# Problem statement
Please state how many lines below include the word "NodePool"; the reply should be the number only.

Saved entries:
--------------------
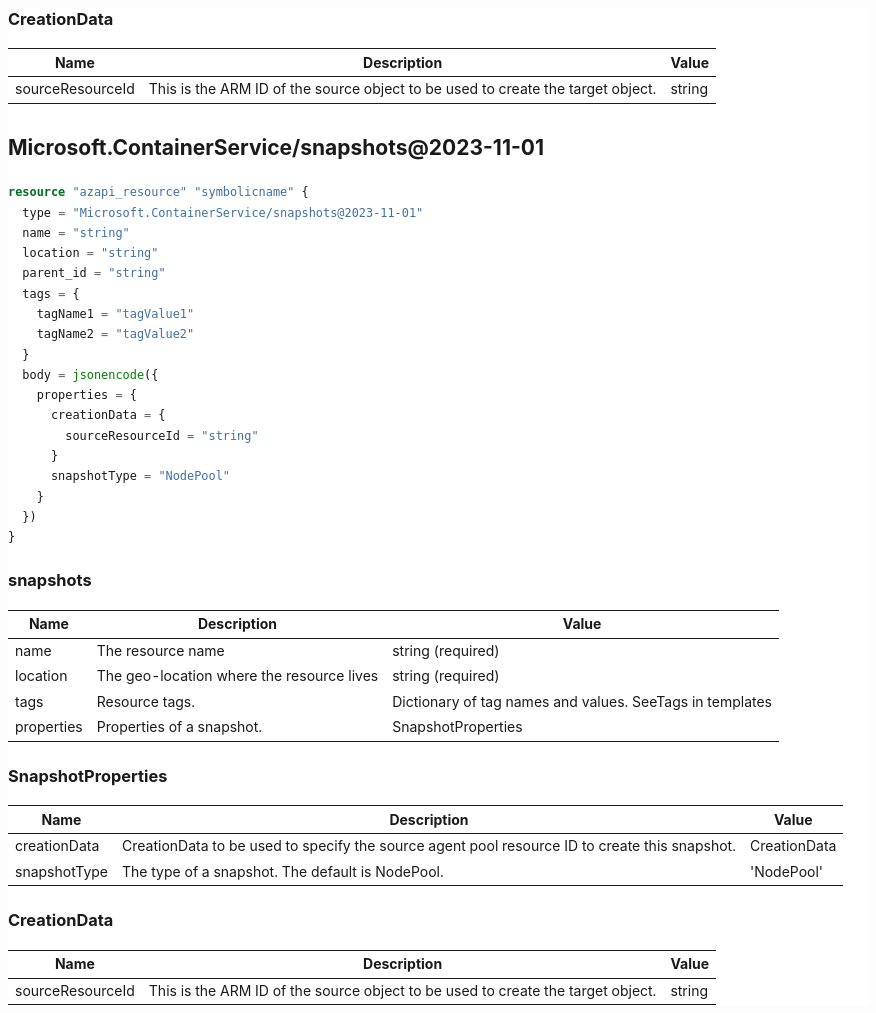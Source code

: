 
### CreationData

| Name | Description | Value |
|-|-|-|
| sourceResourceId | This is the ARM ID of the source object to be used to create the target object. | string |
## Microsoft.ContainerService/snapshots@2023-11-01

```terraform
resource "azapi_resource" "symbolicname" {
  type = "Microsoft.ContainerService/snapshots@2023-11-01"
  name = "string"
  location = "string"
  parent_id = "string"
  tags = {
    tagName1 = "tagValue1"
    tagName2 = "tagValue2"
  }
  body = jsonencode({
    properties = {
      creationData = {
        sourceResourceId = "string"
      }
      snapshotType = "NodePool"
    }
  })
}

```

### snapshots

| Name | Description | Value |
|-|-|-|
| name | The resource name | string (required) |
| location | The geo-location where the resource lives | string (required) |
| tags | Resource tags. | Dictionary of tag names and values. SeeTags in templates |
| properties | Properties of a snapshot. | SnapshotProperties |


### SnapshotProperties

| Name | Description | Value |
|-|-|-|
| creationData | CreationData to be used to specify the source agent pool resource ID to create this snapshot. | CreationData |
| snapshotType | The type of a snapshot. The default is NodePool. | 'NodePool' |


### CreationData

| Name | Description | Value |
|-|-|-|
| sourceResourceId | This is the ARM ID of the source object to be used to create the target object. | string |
--------------------
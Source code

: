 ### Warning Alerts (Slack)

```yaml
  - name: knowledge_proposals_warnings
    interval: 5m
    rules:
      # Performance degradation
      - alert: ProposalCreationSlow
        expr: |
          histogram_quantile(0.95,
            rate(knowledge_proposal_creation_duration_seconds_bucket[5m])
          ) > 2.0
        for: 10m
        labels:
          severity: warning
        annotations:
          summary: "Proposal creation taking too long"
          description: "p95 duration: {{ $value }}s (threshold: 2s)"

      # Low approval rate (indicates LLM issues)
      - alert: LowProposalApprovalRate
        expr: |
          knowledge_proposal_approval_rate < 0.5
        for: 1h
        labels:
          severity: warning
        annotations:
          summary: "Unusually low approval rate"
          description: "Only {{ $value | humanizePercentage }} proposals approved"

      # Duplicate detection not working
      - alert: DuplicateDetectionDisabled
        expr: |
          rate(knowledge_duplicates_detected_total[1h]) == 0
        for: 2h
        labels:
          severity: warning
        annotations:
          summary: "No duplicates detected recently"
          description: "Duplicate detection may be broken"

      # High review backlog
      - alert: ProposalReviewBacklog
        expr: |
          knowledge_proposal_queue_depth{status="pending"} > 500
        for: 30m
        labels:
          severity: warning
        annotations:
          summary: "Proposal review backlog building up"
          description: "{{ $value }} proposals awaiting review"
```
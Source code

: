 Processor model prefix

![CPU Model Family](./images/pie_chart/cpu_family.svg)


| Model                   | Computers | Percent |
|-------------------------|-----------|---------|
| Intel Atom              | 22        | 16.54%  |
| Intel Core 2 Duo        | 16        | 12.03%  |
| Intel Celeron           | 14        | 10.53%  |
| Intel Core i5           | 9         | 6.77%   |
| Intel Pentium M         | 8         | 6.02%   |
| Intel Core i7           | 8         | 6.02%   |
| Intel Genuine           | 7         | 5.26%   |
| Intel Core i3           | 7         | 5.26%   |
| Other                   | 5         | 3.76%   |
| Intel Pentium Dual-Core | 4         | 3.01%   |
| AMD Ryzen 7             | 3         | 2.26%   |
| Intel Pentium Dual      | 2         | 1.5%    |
--------------------
# Task solution
2